Records from a collection
◆ ◆ ◆

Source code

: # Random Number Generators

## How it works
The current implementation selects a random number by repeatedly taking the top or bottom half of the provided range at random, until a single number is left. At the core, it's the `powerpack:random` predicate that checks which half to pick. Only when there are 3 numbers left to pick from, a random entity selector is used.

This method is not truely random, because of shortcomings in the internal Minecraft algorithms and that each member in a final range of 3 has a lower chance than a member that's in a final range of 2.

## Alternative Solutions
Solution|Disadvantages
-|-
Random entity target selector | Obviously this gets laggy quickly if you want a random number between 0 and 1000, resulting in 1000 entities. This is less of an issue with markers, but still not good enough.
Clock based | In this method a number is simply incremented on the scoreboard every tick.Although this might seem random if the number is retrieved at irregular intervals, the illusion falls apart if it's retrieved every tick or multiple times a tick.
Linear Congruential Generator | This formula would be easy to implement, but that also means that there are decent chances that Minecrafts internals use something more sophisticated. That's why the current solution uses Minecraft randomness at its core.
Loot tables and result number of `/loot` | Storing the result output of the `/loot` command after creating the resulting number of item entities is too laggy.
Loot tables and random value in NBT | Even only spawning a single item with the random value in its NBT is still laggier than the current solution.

◆ ◆ ◆

_Work instruction:_ The answer should hold only the lines from the start of the records above through the line containing "The current implementation", each set down exactly.

_Solution to the problem:_
Source code

: # Random Number Generators

## How it works
The current implementation selects a random number by repeatedly taking the top or bottom half of the provided range at random, until a single number is left. At the core, it's the `powerpack:random` predicate that checks which half to pick. Only when there are 3 numbers left to pick from, a random entity selector is used.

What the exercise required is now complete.